# Problem description
Report each line of the entries that includes "Dense" by copying it.

# Dataset
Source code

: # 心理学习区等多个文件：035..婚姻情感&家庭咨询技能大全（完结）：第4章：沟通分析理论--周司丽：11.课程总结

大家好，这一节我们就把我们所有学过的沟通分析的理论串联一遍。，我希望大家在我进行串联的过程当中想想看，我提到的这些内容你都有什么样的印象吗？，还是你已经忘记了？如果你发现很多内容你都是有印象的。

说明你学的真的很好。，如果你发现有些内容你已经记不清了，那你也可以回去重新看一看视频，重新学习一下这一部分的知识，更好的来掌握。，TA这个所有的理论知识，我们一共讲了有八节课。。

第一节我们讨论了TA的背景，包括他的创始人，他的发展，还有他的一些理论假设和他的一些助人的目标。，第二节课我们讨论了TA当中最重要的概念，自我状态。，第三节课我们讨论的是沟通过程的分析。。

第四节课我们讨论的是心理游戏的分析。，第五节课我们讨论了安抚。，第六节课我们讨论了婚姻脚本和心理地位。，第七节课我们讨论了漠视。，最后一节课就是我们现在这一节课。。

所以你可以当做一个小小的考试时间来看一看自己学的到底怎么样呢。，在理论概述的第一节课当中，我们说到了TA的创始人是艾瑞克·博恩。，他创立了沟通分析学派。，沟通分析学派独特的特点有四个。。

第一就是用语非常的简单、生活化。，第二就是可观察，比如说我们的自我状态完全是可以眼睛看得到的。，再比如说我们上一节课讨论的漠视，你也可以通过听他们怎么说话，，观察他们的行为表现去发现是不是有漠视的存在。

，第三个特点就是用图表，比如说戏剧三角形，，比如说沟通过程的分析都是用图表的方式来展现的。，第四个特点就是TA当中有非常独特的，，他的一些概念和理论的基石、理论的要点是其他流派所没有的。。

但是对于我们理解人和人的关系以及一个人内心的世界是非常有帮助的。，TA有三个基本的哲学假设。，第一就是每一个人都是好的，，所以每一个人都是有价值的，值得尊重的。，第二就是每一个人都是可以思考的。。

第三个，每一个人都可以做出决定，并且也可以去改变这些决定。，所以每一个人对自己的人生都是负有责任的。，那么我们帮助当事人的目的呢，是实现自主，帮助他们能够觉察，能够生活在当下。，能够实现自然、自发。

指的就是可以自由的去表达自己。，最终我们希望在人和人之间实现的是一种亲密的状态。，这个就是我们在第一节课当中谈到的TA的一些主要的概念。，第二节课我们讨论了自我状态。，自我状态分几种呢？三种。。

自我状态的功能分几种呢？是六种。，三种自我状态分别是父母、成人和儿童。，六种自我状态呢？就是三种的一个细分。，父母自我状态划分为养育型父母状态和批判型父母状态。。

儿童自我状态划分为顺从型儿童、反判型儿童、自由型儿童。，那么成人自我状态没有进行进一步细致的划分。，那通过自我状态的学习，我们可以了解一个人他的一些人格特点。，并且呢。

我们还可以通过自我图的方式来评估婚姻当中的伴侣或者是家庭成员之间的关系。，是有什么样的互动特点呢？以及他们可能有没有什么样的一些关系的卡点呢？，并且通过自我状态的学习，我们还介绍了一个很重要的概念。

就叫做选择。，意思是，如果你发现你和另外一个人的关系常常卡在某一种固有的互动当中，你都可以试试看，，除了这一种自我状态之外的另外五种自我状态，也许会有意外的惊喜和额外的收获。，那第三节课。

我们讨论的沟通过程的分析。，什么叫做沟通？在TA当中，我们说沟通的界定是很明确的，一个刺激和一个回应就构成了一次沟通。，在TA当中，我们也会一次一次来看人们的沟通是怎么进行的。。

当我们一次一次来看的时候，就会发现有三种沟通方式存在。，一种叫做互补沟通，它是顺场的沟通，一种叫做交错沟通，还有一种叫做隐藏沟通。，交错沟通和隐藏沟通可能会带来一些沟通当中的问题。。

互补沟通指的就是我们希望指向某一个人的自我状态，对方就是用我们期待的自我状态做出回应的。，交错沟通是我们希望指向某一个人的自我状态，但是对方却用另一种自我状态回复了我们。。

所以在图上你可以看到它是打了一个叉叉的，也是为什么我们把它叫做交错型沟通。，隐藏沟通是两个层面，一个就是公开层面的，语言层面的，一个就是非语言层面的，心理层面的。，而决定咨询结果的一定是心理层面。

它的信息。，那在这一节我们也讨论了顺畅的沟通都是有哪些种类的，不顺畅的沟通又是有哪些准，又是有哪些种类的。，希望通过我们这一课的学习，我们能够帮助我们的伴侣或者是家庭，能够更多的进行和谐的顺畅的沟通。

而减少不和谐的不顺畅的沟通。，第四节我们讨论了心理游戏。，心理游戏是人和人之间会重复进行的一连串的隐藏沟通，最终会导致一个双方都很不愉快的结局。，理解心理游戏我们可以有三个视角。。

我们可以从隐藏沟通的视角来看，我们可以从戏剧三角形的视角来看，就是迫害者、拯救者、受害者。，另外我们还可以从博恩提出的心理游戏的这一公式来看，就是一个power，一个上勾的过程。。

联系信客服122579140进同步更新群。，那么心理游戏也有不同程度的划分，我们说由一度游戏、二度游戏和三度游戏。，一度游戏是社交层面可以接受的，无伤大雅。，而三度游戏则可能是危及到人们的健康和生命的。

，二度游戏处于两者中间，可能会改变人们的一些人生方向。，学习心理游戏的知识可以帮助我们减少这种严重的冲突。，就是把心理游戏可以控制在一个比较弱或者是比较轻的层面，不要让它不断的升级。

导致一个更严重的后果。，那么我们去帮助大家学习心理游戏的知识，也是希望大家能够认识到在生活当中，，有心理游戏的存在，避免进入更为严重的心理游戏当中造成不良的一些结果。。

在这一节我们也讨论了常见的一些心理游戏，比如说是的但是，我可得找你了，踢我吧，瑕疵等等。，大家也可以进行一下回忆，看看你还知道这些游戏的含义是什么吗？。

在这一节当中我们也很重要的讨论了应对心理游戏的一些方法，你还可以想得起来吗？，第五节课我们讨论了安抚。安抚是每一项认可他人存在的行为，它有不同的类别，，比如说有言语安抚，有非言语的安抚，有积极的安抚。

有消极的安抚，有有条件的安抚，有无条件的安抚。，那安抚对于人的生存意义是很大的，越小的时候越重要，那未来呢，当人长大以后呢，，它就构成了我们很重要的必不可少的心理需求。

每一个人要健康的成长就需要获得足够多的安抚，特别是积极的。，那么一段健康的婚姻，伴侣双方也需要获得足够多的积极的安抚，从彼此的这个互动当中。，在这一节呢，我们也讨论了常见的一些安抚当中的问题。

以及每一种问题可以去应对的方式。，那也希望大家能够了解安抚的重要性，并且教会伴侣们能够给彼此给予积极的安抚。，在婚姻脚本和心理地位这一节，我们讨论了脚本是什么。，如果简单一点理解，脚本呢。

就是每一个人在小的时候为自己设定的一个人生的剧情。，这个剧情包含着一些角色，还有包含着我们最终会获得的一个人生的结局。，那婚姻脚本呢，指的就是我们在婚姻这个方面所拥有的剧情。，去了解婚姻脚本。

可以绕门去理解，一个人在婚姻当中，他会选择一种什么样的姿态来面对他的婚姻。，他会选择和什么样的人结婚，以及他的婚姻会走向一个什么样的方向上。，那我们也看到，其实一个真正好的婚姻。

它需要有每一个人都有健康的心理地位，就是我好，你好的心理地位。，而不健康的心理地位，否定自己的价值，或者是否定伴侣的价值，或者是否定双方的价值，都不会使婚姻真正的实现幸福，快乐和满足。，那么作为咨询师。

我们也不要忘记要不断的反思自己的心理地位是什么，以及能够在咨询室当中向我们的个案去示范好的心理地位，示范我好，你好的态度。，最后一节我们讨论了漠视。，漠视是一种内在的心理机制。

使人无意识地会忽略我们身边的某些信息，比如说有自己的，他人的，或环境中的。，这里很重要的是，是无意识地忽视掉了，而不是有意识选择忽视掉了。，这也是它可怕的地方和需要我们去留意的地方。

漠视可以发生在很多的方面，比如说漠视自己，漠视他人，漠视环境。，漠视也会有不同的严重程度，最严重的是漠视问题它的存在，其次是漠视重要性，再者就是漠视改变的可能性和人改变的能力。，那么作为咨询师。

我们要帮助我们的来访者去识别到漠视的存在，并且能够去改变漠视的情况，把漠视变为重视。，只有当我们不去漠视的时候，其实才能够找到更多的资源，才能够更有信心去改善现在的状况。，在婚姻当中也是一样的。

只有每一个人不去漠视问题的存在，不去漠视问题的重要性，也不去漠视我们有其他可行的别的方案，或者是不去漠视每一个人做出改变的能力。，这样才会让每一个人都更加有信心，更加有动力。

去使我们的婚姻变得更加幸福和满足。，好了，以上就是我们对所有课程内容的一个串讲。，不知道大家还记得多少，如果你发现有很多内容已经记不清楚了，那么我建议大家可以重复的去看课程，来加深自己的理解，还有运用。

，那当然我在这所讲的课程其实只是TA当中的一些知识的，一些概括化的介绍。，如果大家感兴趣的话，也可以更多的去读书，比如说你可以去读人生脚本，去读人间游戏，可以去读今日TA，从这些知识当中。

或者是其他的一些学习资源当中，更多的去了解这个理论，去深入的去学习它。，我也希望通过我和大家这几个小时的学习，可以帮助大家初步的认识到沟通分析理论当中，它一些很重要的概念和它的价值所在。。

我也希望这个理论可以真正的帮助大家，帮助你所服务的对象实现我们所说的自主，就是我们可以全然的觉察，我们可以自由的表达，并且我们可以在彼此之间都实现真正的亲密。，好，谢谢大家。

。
==
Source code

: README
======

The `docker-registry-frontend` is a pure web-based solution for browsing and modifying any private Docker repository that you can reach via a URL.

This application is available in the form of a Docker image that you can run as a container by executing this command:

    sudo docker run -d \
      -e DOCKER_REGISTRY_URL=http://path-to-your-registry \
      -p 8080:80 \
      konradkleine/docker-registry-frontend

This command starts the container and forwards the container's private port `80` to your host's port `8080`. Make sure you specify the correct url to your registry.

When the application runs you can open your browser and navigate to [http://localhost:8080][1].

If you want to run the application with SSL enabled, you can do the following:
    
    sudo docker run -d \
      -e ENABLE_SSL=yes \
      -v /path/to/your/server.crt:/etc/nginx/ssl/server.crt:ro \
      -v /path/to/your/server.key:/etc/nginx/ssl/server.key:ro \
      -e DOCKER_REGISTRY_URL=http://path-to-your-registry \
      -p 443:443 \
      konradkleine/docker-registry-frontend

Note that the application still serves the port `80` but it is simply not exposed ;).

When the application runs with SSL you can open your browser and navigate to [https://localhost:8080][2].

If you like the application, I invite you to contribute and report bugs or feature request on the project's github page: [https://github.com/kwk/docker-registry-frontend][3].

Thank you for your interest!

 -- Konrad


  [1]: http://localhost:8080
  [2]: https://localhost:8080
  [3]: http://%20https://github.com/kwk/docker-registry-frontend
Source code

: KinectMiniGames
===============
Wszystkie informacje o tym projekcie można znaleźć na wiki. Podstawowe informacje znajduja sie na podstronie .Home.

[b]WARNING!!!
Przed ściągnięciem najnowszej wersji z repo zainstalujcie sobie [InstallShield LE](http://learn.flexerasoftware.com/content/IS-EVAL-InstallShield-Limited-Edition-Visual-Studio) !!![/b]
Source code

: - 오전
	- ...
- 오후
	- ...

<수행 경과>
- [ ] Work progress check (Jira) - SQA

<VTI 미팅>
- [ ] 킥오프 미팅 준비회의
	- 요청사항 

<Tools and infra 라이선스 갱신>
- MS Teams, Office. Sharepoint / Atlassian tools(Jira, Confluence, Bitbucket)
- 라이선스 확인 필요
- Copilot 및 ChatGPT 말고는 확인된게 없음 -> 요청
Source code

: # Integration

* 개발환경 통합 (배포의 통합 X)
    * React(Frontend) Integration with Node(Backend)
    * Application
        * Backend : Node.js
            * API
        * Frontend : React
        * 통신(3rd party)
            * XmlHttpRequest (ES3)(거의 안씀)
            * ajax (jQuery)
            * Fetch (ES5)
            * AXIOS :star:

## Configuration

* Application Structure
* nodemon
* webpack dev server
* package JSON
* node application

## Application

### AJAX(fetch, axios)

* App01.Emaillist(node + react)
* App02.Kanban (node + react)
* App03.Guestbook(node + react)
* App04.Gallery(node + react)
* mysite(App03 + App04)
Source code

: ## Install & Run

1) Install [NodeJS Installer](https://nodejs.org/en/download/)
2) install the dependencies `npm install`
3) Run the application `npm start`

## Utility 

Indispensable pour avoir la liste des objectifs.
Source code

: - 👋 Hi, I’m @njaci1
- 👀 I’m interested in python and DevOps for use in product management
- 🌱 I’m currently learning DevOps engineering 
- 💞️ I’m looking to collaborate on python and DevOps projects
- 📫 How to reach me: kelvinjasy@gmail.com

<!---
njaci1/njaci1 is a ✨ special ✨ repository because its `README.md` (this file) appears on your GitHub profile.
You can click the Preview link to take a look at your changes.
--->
---
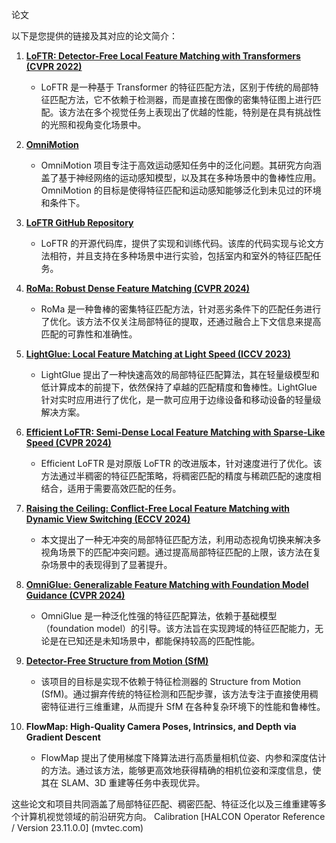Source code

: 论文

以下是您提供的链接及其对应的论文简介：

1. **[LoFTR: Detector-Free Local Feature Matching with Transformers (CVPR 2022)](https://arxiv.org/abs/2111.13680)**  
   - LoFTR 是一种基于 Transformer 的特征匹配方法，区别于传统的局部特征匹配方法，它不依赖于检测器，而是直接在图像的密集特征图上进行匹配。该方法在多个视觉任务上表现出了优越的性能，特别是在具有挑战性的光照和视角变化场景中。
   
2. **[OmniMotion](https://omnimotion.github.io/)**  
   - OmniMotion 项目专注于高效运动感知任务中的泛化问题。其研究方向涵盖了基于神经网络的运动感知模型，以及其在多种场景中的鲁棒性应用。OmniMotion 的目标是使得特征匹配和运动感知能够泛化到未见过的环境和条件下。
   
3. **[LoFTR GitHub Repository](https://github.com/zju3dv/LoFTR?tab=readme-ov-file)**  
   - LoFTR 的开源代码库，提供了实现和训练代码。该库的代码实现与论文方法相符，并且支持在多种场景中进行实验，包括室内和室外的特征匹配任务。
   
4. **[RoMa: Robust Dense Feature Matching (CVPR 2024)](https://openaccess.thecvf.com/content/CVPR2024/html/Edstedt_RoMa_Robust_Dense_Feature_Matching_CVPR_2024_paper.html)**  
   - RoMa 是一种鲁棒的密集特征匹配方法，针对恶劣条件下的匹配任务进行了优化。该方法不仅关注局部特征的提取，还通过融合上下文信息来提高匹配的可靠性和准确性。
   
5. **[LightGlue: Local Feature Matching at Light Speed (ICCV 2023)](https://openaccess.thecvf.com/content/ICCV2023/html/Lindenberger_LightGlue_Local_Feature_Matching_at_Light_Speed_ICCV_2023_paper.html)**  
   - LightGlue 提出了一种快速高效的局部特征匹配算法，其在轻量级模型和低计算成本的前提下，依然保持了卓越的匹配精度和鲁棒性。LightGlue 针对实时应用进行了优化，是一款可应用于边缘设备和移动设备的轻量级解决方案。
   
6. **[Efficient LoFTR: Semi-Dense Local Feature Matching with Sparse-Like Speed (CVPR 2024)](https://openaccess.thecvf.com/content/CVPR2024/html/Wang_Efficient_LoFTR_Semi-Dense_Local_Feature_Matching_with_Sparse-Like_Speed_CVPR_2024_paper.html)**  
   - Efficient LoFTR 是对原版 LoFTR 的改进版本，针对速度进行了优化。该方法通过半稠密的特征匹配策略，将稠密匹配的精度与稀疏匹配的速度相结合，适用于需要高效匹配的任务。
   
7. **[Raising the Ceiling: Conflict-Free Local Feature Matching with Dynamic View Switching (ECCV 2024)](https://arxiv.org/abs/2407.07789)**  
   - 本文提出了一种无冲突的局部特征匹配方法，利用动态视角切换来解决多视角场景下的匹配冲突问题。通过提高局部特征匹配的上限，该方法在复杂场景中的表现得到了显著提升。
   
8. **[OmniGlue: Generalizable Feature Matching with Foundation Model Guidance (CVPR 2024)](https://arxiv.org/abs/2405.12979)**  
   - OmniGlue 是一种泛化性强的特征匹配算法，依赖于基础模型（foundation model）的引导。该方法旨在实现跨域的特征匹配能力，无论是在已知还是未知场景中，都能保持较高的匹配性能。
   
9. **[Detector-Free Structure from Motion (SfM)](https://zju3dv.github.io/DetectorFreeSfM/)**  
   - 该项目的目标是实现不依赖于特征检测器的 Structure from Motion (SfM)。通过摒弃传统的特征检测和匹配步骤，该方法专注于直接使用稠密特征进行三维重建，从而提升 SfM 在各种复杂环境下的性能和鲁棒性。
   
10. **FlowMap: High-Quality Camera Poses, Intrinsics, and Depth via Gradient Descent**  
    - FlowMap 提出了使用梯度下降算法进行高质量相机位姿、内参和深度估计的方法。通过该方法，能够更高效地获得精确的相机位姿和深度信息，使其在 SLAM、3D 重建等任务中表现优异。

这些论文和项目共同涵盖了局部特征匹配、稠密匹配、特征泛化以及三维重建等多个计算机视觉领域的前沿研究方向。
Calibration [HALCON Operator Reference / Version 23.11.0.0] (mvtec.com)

# Expected answer
4. **[RoMa: Robust Dense Feature Matching (CVPR 2024)](https://openaccess.thecvf.com/content/CVPR2024/html/Edstedt_RoMa_Robust_Dense_Feature_Matching_CVPR_2024_paper.html)**  
6. **[Efficient LoFTR: Semi-Dense Local Feature Matching with Sparse-Like Speed (CVPR 2024)](https://openaccess.thecvf.com/content/CVPR2024/html/Wang_Efficient_LoFTR_Semi-Dense_Local_Feature_Matching_with_Sparse-Like_Speed_CVPR_2024_paper.html)**  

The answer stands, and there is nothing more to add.